■ Exercise aim ■
Please copy exactly the lines from the first in the records through the line that contains "- ***Gini coefficient***", but not the pictures.

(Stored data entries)

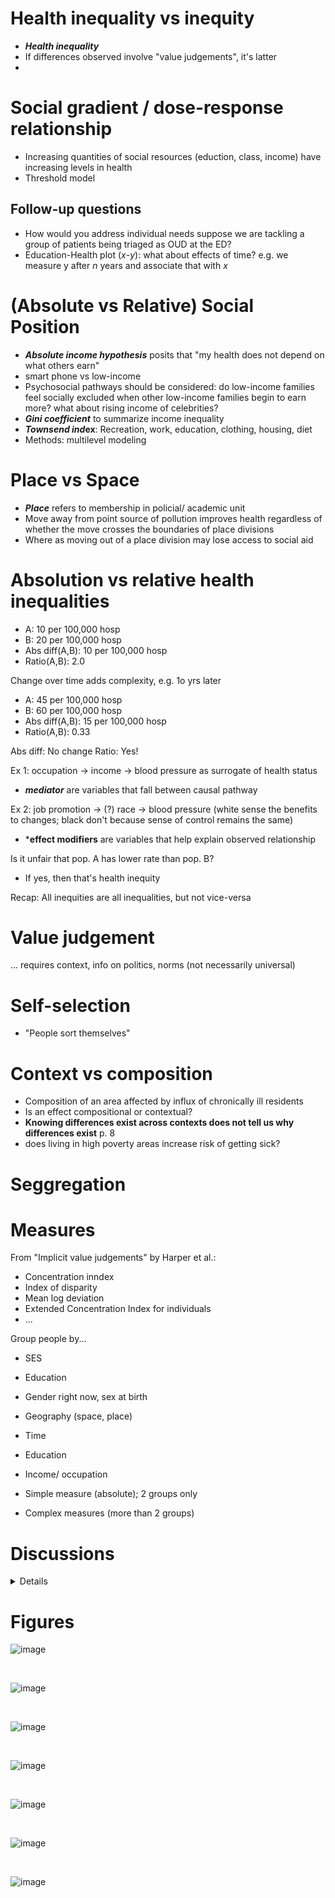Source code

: # Health inequality vs inequity

- ***Health inequality*** 
- If differences observed involve "value judgements", it's latter
- 

# Social gradient / dose-response relationship


- Increasing quantities of social resources (eduction, class, income) have increasing levels in health
- Threshold model

## Follow-up questions

- How would you address individual needs suppose we are tackling a group of patients being triaged as OUD at the ED?
- Education-Health plot ($x$-$y$): what about effects of time? e.g. we measure y after $n$ years and associate that with $x$


 
 # (Absolute vs Relative) Social Position

- ***Absolute income hypothesis*** posits that "my health does not depend on what others earn"
- smart phone vs low-income
- Psychosocial pathways should be considered: do low-income families feel socially excluded when other low-income families begin to earn more? what about rising income of celebrities?
- ***Gini coefficient*** to summarize income inequality
- ***Townsend ind*ex**: Recreation, work, education, clothing, housing, diet
- Methods: multilevel modeling

# Place vs Space 
- ***Place*** refers to membership in policial/ academic unit
- Move away from point source of pollution improves health regardless of whether the move crosses the boundaries of place divisions
- Where as moving out of a place division may lose access to social aid

 # Absolution vs relative health inequalities

 - A: 10 per 100,000 hosp
 - B: 20 per 100,000 hosp
 - Abs diff(A,B): 10 per 100,000 hosp
 - Ratio(A,B): 2.0

Change over time adds complexity, e.g. 1o yrs later
- A: 45 per 100,000 hosp
- B: 60 per 100,000 hosp
- Abs diff(A,B): 15 per 100,000 hosp
- Ratio(A,B): 0.33

Abs diff: No change
Ratio: Yes!

Ex 1: occupation -> income -> blood pressure as surrogate of health status
- ***mediator*** are variables that fall between causal pathway

Ex 2: job promotion -> (?) race -> blood pressure (white sense the benefits to changes; black don't because sense of control remains the same)
- ***effect modifiers** are variables that help explain observed relationship

Is it unfair that pop. A has lower rate than pop. B?
- If yes, then that's health inequity

Recap: All inequities are all inequalities, but not vice-versa


# Value judgement

... requires context, info on politics, norms (not necessarily universal)


# Self-selection

- "People sort themselves"

# Context vs composition 

- Composition of an area affected by influx of chronically ill residents
- Is an effect compositional or contextual?
- **Knowing differences exist across contexts does not tell us why differences exist** p. 8
- does living in high poverty areas increase risk of getting sick?


# Seggregation

# Measures

From "Implicit value judgements" by Harper et al.:
- Concentration inndex
- Index of disparity
- Mean log deviation
- Extended Concentration Index for individuals
- ...


Group people by...

- SES
- Education
- Gender right now, sex at birth
- Geography (space, place)
- Time
- Education
- Income/ occupation


- Simple measure (absolute); 2 groups only
- Complex measures (more than 2 groups)


# Discussions

<details>
 
- Risk ratio ~= Odds ratio


Odds ratio (OR)
- 
- "weak but significant"
- OR~1; not probability; confusing for researchers
- Behaviour depend on how uncommon outcome is (higher prevalence)
- Generally not collaspible
- Not sensitive; overestimating health inequalties 
- Case control need the baseline risks to compare
- "OR overestimated the association when the prevalence is high"
- ***Should not be used to access health inequalities!!***


AI errors to cause patient harm
- subject to discrimination may be under-represented in the training data
- people with distinct characteristics are being merged together during data collection, when done without standards


</details>

# Figures


![image](https://github.com/user-attachments/assets/358bb225-8c1b-4869-a1ba-3346ae5c0d2c)

<br>

![image](https://github.com/user-attachments/assets/587a0f91-6e2d-45ec-8eee-e123442ea68b)

<br>

![image](https://github.com/user-attachments/assets/e2f3f5ce-9c9a-4c23-906f-3cafa5d8685b)

<br>

![image](https://github.com/user-attachments/assets/73c3ba9d-1396-4a33-85c4-1e7425f6522a)

<br>

![image](https://github.com/user-attachments/assets/6935821e-f05d-4307-a5df-010aa8498148)

<br>

![image](https://github.com/user-attachments/assets/158c65b8-9c92-47f8-a335-71e77e9d9a32)


<br>

![image](https://github.com/user-attachments/assets/b9c5e6a4-f62f-468a-a3a1-62e32ec7ef68)



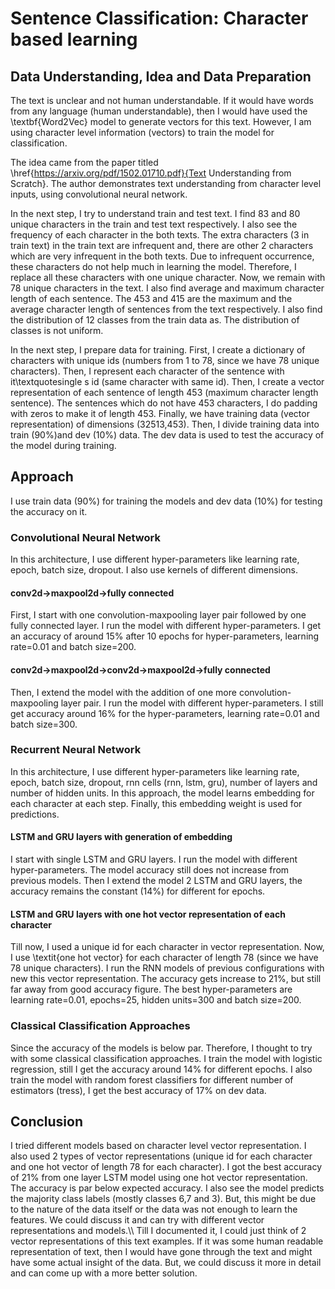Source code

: # Sentence Classification: Character based learning
## Data Understanding, Idea and Data Preparation
The text is unclear and not human understandable. If it would have words from any language (human understandable), then I would have used the \textbf{Word2Vec} model to generate vectors for this text. However, I am  using character level information (vectors) to train the model for classification.

The idea came from the paper titled \href{https://arxiv.org/pdf/1502.01710.pdf}{Text Understanding from Scratch}. The author demonstrates text understanding from character level inputs, using convolutional neural network.

In the next step, I try to understand train and test text. I find 83 and 80 unique characters in the train and test text respectively. I also see the frequency of each character in the both texts. The extra characters (3 in train text) in the train text are infrequent and, there are other 2 characters which are very infrequent in the both texts. Due to infrequent occurrence, these characters do not help much in learning the model. Therefore, I replace all these characters with one unique character. Now, we remain with 78 unique characters in the text. I also find average and maximum character length of each sentence. The 453 and 415 are the maximum and the average character length of sentences from the text respectively. I also find the distribution of 12 classes from the train data as. The distribution of classes is not uniform.

In the next step, I prepare data for training. First, I create a dictionary of characters with unique ids (numbers from 1 to 78, since we have 78 unique characters). Then, I represent each character of the sentence with it\textquotesingle s id (same character with same id). Then, I create a vector representation of each sentence of length 453 (maximum character length sentence). The sentences which do not have 453 characters, I do padding with zeros to make it of length 453. Finally, we have training data (vector representation) of dimensions (32513,453). Then, I divide training data into train (90\%)and dev (10\%) data. The dev data is used to test the accuracy of the model during training.

## Approach
I use train data (90%) for training the models and dev data (10\%) for testing the accuracy on it.
### Convolutional Neural Network
In this architecture, I use different hyper-parameters like learning rate, epoch, batch size, dropout. I also use kernels of different dimensions.  
#### conv2d-$>$maxpool2d-$>$fully connected
First, I start with one convolution-maxpooling layer pair followed by one fully connected layer. I run the model with different hyper-parameters. I get an accuracy of around 15\% after 10 epochs for hyper-parameters, learning rate=0.01 and batch size=200.
#### conv2d-$>$maxpool2d-$>$conv2d-$>$maxpool2d-$>$fully connected
Then, I extend the model with the addition of one more convolution-maxpooling layer pair. I run the model with different hyper-parameters. I still get accuracy around 16\% for the hyper-parameters, learning rate=0.01 and batch size=300.
### Recurrent Neural Network
In this architecture, I use different hyper-parameters like learning rate, epoch, batch size, dropout, rnn cells (rnn, lstm, gru), number of layers and number of hidden units. In this approach, the model learns embedding for each character at each step. Finally, this embedding weight is used for predictions.
#### LSTM and GRU layers with generation of embedding
I start with single LSTM and GRU layers. I run the model with different hyper-parameters. The model accuracy still does not increase from previous models. Then I extend the model 2 LSTM and GRU layers, the accuracy remains the constant (14\%) for different for epochs.
#### LSTM and GRU layers with one hot vector representation of each character
Till now, I used a unique id for each character in vector representation. Now, I use \textit{one hot vector} for each character of length 78 (since we have 78 unique characters). I run the RNN models of previous configurations with new this vector representation. The accuracy gets increase to 21\%, but still far away from good accuracy figure. The best hyper-parameters are learning rate=0.01, epochs=25, hidden units=300 and batch size=200.
### Classical Classification Approaches
Since the accuracy of the models is below par. Therefore, I thought to try with some classical classification approaches. I train the model with logistic regression, still I get the accuracy around 14\% for different epochs. I also train the model with random forest classifiers for different number of estimators (tress), I get the best accuracy of 17\% on dev data.
## Conclusion
I tried different models based on character level vector representation. I also used 2 types of vector representations (unique id for each character and one hot vector of length 78 for each character). I got the best accuracy of 21\% from one layer LSTM model using one hot vector representation. The accuracy is par below expected accuracy. I also see the model predicts the majority class labels (mostly classes 6,7 and 3). But, this might be due to the nature of the data itself or the data was not enough to learn the features. We could discuss it and can try with different vector representations and models.\\\\
Till I documented it, I could just think of 2 vector representations of this text examples. If it was some human readable representation of text, then I would have gone through the text and might have some actual insight of the data. But, we could discuss it more in detail and can come up with a more better solution.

■ Worked solution ■
Source code

: # Health inequality vs inequity

- ***Health inequality*** 
- If differences observed involve "value judgements", it's latter
- 

# Social gradient / dose-response relationship


- Increasing quantities of social resources (eduction, class, income) have increasing levels in health
- Threshold model

## Follow-up questions

- How would you address individual needs suppose we are tackling a group of patients being triaged as OUD at the ED?
- Education-Health plot ($x$-$y$): what about effects of time? e.g. we measure y after $n$ years and associate that with $x$


 
 # (Absolute vs Relative) Social Position

- ***Absolute income hypothesis*** posits that "my health does not depend on what others earn"
- smart phone vs low-income
- Psychosocial pathways should be considered: do low-income families feel socially excluded when other low-income families begin to earn more? what about rising income of celebrities?
- ***Gini coefficient*** to summarize income inequality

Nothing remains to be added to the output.